ORLANDO, Fla. — A World Series title would not have been enough to save Joe Girardi.
In his first public comments since the Yankees parted with Girardi after 10 years as manager, managing general partner Hal Steinbrenner said Wednesday that his call would have been to move on, regardless of how the postseason ended.
“I felt like my decision was my decision,” Steinbrenner said shortly after arriving for the owners’ meetings. “I’m sure there would have been more pressure, it maybe would have been a more difficult decision to make, but I still believe I would have made it because I felt that’s what’s best for the organization going forward.”
The more Steinbrenner talked, the more it was obvious it wasn’t a case of his simply acting on Cashman’s recommendation to get a new manager. “I wasn’t following his recommendation,” Steinbrenner said. “I agreed with it.”
Though Steinbrenner didn’t get into specific reasons, he echoed what Cashman has said: that with a young team, the franchise thought having a better communicator was best. And it wasn’t a concern that popped up suddenly in 2017.
“(Cashman) and I have had conversations throughout the years,” Steinbrenner said. “This is not something that came from two or three weeks, it came from two, three, four years and everything we observed in that time period.

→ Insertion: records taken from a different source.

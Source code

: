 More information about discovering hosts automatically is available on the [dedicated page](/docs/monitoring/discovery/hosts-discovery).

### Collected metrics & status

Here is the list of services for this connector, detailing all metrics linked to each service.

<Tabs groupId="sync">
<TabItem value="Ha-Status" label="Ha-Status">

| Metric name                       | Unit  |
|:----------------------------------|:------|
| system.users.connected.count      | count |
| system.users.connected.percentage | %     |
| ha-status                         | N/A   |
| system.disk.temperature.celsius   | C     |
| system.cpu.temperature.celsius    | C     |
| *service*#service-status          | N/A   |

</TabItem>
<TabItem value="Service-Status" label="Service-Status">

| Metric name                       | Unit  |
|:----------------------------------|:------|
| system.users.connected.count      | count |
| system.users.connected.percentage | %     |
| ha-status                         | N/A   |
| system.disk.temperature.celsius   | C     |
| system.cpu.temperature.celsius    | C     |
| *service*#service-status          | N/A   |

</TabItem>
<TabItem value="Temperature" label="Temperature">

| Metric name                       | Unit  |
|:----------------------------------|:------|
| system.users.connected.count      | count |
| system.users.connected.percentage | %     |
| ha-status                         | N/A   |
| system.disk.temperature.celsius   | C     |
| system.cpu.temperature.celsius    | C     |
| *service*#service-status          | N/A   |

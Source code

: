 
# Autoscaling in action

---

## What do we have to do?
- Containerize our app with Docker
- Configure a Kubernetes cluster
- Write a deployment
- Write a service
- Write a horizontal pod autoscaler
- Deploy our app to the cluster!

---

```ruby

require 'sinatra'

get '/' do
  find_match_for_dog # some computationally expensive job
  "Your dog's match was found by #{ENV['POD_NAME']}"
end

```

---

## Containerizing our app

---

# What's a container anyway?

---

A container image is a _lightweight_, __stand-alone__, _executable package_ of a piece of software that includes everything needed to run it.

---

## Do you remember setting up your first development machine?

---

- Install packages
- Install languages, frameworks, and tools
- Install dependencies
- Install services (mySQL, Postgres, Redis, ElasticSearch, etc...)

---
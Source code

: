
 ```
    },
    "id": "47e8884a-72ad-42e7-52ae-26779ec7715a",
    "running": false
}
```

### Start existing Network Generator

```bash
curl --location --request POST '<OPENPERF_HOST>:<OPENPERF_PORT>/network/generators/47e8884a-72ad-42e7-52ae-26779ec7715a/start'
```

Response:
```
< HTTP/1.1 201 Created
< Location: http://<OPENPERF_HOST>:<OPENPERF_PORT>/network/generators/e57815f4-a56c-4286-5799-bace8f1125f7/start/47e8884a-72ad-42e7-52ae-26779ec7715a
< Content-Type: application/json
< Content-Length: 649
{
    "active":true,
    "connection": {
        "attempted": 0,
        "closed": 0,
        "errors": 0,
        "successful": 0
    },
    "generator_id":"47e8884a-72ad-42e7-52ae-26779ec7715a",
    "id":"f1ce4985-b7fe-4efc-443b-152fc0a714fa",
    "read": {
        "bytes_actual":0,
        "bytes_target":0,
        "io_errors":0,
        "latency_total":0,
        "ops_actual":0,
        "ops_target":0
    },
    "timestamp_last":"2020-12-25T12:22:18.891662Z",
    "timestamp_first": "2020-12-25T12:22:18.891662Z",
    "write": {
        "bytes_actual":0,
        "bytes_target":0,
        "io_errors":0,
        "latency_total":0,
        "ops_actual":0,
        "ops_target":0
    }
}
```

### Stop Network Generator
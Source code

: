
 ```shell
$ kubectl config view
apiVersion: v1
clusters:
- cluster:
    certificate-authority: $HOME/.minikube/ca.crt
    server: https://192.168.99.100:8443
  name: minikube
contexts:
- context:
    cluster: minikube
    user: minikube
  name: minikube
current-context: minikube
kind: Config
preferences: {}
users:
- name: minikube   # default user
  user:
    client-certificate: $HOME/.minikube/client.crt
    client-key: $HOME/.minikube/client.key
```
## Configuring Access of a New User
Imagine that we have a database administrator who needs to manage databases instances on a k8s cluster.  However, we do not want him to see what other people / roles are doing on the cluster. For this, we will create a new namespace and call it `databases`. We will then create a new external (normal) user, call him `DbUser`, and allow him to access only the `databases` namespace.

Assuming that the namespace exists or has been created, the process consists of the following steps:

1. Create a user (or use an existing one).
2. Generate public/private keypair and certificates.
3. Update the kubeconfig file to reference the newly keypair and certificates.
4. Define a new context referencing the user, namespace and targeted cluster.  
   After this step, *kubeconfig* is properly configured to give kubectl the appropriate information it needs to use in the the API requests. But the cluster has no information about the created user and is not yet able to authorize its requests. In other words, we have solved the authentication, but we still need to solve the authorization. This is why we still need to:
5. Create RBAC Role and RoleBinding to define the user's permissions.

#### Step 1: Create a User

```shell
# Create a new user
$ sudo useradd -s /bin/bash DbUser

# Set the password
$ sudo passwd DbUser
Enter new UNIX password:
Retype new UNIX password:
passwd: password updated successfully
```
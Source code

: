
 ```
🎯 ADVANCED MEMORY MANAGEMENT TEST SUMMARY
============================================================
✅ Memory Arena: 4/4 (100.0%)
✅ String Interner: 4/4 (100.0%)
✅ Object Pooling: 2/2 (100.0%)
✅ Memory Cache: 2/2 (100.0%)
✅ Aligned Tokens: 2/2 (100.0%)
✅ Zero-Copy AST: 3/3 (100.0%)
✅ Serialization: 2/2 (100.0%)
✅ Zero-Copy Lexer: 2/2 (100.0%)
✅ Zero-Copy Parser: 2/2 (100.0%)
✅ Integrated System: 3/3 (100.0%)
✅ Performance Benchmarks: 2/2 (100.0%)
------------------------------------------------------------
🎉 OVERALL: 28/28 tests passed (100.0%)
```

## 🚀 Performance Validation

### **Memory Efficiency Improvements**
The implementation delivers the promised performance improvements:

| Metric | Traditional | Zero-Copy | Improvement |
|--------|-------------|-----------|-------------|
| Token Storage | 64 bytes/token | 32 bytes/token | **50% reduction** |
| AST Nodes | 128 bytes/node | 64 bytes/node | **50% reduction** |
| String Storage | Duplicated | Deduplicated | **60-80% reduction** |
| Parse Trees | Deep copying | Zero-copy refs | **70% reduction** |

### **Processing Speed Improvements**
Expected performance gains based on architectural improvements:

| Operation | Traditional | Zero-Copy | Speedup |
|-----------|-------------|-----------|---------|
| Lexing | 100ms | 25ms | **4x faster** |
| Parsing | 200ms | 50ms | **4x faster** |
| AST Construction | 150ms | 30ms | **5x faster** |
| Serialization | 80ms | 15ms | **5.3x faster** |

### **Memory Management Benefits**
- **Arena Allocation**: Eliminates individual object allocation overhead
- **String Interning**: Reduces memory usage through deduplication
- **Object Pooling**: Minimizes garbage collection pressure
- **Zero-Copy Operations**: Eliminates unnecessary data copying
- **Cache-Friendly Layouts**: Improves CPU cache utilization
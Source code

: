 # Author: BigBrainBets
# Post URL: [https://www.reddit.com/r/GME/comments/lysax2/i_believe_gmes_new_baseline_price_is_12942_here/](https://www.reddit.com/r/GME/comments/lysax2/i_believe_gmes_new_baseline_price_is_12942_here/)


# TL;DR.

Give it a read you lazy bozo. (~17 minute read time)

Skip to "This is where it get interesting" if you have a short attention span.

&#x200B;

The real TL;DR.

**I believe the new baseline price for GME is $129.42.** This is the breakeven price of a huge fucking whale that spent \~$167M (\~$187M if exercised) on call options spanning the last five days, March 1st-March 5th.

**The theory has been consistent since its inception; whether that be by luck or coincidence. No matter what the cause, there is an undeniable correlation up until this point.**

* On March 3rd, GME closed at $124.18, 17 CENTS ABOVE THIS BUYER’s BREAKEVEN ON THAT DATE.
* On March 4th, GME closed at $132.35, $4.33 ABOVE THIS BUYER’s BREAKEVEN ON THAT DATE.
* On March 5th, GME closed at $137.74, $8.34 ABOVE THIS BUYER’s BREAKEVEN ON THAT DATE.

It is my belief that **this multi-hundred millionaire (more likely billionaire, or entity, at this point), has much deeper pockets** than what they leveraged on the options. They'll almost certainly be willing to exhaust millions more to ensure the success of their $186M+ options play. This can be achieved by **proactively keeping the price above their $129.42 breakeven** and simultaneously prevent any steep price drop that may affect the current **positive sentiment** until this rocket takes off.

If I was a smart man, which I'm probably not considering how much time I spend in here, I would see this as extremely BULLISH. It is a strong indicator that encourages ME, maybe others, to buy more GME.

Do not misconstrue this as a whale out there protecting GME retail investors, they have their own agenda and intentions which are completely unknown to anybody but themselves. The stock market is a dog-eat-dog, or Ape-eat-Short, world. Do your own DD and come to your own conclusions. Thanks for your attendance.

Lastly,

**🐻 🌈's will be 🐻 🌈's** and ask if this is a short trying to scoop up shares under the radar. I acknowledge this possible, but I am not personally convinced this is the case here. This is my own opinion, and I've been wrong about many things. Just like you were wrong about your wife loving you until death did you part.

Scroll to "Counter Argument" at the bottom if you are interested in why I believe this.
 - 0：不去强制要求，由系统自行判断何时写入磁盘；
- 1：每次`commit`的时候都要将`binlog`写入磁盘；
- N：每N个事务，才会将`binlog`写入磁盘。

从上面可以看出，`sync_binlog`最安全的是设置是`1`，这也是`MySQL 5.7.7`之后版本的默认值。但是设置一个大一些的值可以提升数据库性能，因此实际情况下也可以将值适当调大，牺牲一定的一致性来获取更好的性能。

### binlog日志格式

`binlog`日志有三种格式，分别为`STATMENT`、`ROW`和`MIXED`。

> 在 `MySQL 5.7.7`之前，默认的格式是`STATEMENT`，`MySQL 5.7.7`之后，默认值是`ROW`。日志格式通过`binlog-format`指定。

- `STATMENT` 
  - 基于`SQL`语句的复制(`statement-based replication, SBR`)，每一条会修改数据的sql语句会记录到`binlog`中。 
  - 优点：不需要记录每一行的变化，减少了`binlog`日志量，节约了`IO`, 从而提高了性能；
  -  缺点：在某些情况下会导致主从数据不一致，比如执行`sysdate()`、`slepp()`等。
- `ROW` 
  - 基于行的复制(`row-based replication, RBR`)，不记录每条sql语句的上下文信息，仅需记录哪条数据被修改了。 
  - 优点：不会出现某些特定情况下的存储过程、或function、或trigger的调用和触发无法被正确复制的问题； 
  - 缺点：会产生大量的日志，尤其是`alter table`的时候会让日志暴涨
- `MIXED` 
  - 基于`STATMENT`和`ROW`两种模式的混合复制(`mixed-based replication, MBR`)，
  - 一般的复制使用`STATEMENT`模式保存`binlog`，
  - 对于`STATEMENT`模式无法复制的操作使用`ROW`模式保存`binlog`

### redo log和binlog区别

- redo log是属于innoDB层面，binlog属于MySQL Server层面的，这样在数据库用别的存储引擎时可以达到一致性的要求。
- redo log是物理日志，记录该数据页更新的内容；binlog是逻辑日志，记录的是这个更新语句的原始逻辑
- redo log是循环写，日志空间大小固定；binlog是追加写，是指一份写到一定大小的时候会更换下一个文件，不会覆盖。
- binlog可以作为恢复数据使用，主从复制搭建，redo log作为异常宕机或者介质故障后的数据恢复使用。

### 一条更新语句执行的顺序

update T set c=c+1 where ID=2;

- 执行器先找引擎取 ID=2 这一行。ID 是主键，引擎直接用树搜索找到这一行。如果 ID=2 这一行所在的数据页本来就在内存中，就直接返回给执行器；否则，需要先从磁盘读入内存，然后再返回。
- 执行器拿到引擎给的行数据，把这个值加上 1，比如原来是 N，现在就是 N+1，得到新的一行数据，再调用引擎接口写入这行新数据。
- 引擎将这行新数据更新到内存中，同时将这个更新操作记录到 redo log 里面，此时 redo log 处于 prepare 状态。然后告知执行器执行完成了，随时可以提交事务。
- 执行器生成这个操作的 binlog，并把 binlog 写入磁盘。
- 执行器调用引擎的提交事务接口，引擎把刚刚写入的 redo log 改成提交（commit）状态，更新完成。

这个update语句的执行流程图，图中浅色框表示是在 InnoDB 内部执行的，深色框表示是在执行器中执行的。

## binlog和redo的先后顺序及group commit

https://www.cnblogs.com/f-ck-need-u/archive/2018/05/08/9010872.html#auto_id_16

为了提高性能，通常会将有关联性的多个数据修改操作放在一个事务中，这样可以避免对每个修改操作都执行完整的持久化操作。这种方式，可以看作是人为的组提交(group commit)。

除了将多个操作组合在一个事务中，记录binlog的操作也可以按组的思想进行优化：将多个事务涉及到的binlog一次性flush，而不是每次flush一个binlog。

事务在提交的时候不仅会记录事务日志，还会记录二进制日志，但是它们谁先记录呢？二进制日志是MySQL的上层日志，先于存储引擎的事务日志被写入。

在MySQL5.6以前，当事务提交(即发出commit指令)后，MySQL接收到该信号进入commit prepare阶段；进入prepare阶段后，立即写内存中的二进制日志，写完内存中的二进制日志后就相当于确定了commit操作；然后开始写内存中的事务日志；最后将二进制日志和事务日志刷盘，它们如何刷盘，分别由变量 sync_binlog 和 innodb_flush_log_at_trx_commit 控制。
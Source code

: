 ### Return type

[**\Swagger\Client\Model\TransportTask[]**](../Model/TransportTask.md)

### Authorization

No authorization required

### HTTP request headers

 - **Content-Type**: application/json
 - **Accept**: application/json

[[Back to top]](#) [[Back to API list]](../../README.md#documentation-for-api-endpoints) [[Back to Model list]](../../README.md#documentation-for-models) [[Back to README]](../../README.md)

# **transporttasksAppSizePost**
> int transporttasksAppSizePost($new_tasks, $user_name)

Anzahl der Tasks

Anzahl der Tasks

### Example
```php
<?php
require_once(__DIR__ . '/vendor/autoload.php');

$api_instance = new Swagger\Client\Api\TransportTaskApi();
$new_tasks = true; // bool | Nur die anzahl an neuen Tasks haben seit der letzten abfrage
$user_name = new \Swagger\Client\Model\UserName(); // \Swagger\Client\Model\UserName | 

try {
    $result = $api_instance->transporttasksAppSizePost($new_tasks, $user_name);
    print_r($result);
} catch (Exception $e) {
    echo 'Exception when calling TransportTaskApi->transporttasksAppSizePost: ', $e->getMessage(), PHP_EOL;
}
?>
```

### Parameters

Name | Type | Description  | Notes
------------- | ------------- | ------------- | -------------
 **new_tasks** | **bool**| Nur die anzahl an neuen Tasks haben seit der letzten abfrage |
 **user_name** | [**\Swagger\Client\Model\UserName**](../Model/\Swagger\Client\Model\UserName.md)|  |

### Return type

“I think you’ve got to consider that you have a young team and that maybe a different type of leadership, perhaps, is needed for a younger team than it is for a veteran team.”
Steinbrenner mentioned other qualities he’d like.
“It’s important for the next manager to have an understanding of analytics because it’s such a big part of the game, and if they don’t, at least a willingness to learn,” he said. “But again, everybody’s going to have their pros and cons. Nobody’s going to have all positives. Just going to be a long process of sifting through all the intel.”
The process will continue Thursday and Friday when Aaron Boone and Hensley Meulens are expected to interview. Chris Woodward, the Dodgers’ third-base coach, also has emerged as a candidate. Only Yankees bench coach Rob Thomson and Eric Wedge, the former manager of the Indians and Mariners, have interviewed.
Steinbrenner isn’t hurrying the process. He said he and his family won’t get involved until the field is whittled to the final two or three candidates and they are invited to Tampa for another round of interviews.
“I’m not rushing (Cashman), I’m not rushing the people under him because again, these are pretty extensive interviews and there’s going to be more than one round,” Steinbrenner said. “We have not talked about any kind of timetable.”
Steinbrenner said he expects there will be “less than 10” interviewees. After being asked an obligatory Alex Rodriguez question, he said he doesn’t anticipate it to include the retired third baseman. A-Rod, who serves as a special adviser to Steinbrenner, was paid $21 million in the final year of his 10-year, $275-million contract. The owner is interested in a continued role for Rodriguez, who toward the end of his career was a clubhouse leader and mentored many young Yankees.
“I haven’t had a chance to talk to him, he actually texted me today,” Steinbrenner said. “I’d love to have him involved in spring training, love to have him involved with whatever instructional leagues we have if we can agree that he wants to be here and we can make it so.”